3.2. Identification, Characterization, and Organization of tRNA Gene Clusters in Phage and Virus Genomes

We identified the presence of tRNA gene clusters in 228/1824 virus genomes harboring tRNA genes (~2% of the total data set and ~12% of the genomes harboring tRNA genes; Table S3). Considering the genomes carrying tRNA genes, those with tRNA gene clusters presented a median length higher than those without tRNA gene clusters, 148 kb (IQR, 106–160 kb) and 77 kb (IQR, 51–171 kb) (p = 10−14), respectively. 124/228 genomes with tRNA gene clusters have all their tRNA genes clustered, while the others presented a fraction from 55 to 97% (mean of 80%) of their tRNA genes clustered. The majority of genomes from this latter group (n = 33) presented 7 tRNA genes outside the clusters, while 22 genomes present only 1 tRNA gene outside the cluster. On the other hand, Streptomyces phages carry a total of ~42 tRNA genes, and from these, 16–17 tRNA genes are outside the cluster. The genomes harboring tRNA gene clusters ranged from 72 to 617 kb and the clusters were composed of 15 to 37 tRNA genes, with eight of them harboring the universal 20 tRNA isotypes (most of the clusters harbor 16/20 tRNA isotypes). A negative correlation was observed between the number of the clustered tRNA genes and the genome length (Figure 1B). Interestingly, 44/55 mycobacteriophages present an unusual tRNA isotype, pyrrolysine. The tRNA gene density of these tRNA gene clusters ranged from ~2–10 tRNA/kb. Most of these genomes with tRNA gene clusters are from bacteriophages, while only two are from Archaea and Eukarya virus. Nevertheless, almost all genomes belong to the Caudovirales order, organized in the Podoviridae (~4% of the genomes with tRNA gene clusters), Myoviridae (~72%) and Siphoviridae (~24%) families; and one genome belongs to the “Megavirales” proposed order. The phages were from hosts that encompass five phyla and 34 genera. The phylum Proteobacteria represents the majority of the genomes (125/228) and genera (24/34) (Table 2).
Based on the tRNA gene isotype synteny we could define 23 tRNA gene cluster groups and 25 singletons (Figure S1). Mycobacterium phages presented three groups, Bacillus phages/two groups, Aeromonas phages/three groups, Cronobacter phages/two groups, Salmonella phages/three groups, Escherichia phages/three groups, Vibrio phages/two groups, Klebsiella phages/two groups. The G1, G3, G8, G14, G17, G19, G23 groups are exclusively composed of phages infecting enterobacteria, including Citrobacter, Cronobacter, Enterobacter, Escherichia, Erwinia, Klebsiella, Salmonella, Serratia, Shigella and Yersinia genera (Proteobacteria phylum).
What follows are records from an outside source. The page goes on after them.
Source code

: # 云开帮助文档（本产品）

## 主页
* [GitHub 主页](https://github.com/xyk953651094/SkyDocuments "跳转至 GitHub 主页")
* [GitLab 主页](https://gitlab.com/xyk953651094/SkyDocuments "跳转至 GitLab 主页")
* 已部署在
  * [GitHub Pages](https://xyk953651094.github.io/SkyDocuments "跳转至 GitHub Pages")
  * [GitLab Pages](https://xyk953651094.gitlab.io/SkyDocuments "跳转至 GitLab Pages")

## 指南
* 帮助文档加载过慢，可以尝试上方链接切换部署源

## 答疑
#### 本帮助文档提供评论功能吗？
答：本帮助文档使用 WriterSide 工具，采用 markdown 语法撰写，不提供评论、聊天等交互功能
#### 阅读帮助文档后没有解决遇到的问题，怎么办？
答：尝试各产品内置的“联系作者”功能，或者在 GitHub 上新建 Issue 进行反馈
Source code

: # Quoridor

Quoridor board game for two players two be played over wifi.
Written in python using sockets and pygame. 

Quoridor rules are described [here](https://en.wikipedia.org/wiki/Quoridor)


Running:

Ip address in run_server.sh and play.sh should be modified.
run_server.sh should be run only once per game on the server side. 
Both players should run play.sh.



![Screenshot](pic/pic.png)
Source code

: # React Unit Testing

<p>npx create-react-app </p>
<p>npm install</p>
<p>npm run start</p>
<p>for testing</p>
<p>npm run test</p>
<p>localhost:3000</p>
Some groups are genus associated, like G6, G9, and G11 (Mycobacterium exclusive), while others present several phage genus hosts, as G1 with several phage genus hosts from Proteobacteria. The G1 group is also present in a Staphylococcus phage, isolated from Firmicutes phylum, however, it mainly differs from the others in G1 group by the deletion of the first four tRNA genes, which correspond to the isotypes [PEMN] (Figure S1). The same groups, defined by the tRNA isotype synteny, were also observed when the tRNA gene sequences were considered (Figure S2). Besides that, some singletons presented relation with tRNA gene cluster groups from same/different genus, e.g., Streptomyces phage BRocK and Gordonia phage GMA2 (both infecting Actinobacteria) with G4 group, composed by Streptomyces phages (Actinobacteria host); and Roseobacter phage DSS3P8 and Agrobacterium phage Atu ph07 (both infecting Proteobacteria) with G2 group, composed by Caulobacter phages (Proteobacteria host).
Considering the tRNA gene clusters carried by the Caudovirales viruses, their grouping is consistent with the MCP phylogeny, except for the sequences from the G12 group, composed by Cellulophaga phages, clustered into two groups (Figure S3). In fact, these phages present a conserved central block of tRNA isotypes, however, the two groups differ by the presence of exclusive block isotype in the right and left sides of the central block (Figure S1). Besides that, these two groups presented differences in genome length (~145 kb vs. ~72 kb) and GC content (0.32 vs. 0.38) (p = 0.03) (Table S3). In addition, some genomes presenting unique tRNA isotype arrangement (i.e., not assigned to any tRNA gene cluster group) were grouped considering MCP phylogenetic clusters (e.g., Synechococcus phage S-PM2/S-CRM01, Stenotrophomonas phage vB SmaS-DLP6/IME-SM1 and Ralstonia phage RSP15), suggesting a common origin.
In order to identify whether there was a bias concerning the presence of tRNA gene clusters in virulent or temperate bacteriophages, we search for the presence of integrase genes, which would characterize a temperate one, in the genomes. Among the 226 bacteriophages, only 23 presented an integrase gene, therefore most of the bacteriophages carrying tRNA gene clusters are virulent (p = 10−16). The temperate bacteriophages were restricted to G2 (Caulobacter phages), G6 (Mycobacterium phages) and G18 (Bacillus phages), besides two singletons (Roseobacter and Sphingobium phages). The integrase from G6 Mycobacterium phages was a serine integrase, while the others harbored tyrosine integrase (Table S3).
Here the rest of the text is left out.